JP Morgan decide di puntare sul mercato degli ETF ma in versione attiva. Con società del calibro di Vanguard e BloackRock che presidiano assieme a State Street un’ampia fetta del mercato dei passivi, il solo modo per cercare di scavare una nicchia nel sempre più ricercato mondo degli ETF è quella di puntare su qualcosa di originale. E in questo caso l’originalità sta nell’attivismo dei due ETF Global Aggregate Bond lanciati in versione cambio aperto e coperto dalla casa d’affari americana.
I due ETF sono stati lanciati di recente sulla Borsa italiana e cominciamo subito ad analizzare la politica di gestione. Come emerge dal KID l'obiettivo del Comparto è conseguire un rendimento a lungo termine superiore a quello del Bloomberg Global Aggregate Index Total Return USD Unhedged investendo attivamente in prevalenza in un portafoglio di titoli di debito investment grade, su scala globale, tramite derivati per assumere un'esposizione agli attivi sottostanti ove previsto.
Quindi abbiamo chiaro il perimetro che come per tutti i global aggregate è l’universo dei titoli di stato e delle obbligazioni corporate globali. Però c’è subito una interessante precisazione da parte di JPM.
Il Comparto intende investire almeno il 67% del proprio patrimonio (escluse le attività detenute a fini di liquidità accessoria) in titoli di debito investment grade (compresi ABS/MBS), direttamente o tramite l'utilizzo di derivati.

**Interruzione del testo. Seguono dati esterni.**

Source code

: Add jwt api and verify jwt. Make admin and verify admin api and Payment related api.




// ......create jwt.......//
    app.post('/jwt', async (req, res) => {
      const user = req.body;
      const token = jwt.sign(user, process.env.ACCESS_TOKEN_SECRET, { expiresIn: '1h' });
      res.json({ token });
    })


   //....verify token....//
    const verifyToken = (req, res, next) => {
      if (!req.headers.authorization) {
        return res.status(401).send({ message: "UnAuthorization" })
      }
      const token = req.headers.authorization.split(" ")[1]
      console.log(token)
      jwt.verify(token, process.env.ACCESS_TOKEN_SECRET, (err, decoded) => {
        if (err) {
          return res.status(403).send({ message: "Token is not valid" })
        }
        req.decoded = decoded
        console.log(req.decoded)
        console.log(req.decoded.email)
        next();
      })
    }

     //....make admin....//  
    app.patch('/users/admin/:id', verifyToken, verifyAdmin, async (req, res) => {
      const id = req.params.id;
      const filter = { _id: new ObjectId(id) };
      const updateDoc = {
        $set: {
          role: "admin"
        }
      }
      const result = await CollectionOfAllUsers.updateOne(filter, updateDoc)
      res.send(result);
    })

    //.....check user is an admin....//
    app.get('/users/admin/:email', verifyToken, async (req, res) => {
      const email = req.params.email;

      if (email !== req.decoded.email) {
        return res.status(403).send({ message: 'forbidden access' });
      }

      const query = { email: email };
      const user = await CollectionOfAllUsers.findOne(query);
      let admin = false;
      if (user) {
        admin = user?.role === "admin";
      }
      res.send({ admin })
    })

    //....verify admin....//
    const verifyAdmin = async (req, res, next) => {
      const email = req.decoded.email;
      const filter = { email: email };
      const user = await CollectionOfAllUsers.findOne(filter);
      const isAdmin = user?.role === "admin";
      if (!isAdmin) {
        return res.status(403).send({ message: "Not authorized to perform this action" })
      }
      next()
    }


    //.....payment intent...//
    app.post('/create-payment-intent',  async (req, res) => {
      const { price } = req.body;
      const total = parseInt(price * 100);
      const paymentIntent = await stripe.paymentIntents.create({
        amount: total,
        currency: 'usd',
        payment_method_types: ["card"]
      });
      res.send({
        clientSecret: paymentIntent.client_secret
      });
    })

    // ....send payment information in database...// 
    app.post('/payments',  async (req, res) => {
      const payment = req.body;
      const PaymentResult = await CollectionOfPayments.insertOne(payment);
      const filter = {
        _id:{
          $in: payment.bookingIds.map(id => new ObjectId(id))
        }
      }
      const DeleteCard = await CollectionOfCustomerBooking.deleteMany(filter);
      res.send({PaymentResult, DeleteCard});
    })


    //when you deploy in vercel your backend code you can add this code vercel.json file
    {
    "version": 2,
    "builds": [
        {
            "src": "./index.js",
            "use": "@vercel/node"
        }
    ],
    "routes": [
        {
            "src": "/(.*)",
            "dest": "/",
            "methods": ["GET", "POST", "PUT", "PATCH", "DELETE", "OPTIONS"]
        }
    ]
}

Quindi almeno i due terzi dell’ETF saranno investiti in titoli investement grade e saranno compresi anche i famigerati (nel 2008) titoli ABS e MBS. Non è chiaro cosa significa per il restante terzo del portafoglio. Che saranno consentiti anche titoli high yield.
Oltre a raccontarci che almeno il 10% del portafoglio sarà investito in strumenti di liquidità, il KID ci fa anche scoprire la natura ESG del portafoglio. Il Comparto include sistematicamente l'analisi ambientale, sociale e di governance ("ESG") nelle decisioni di investimento riguardanti almeno il 75% dei titoli governativi dei mercati emergenti e non investment grade e il 90% dei titoli investment grade acquistati. In base all'analisi ESG del Comparto, almeno il 51% del patrimonio del Comparto è investito in emittenti che presentano caratteristiche ambientali e/o sociali positive e che applicano prassi di buona governance, misurate attraverso la metodologia di punteggio ESG proprietaria del Gestore degli Investimenti e/o da dati di terze parti.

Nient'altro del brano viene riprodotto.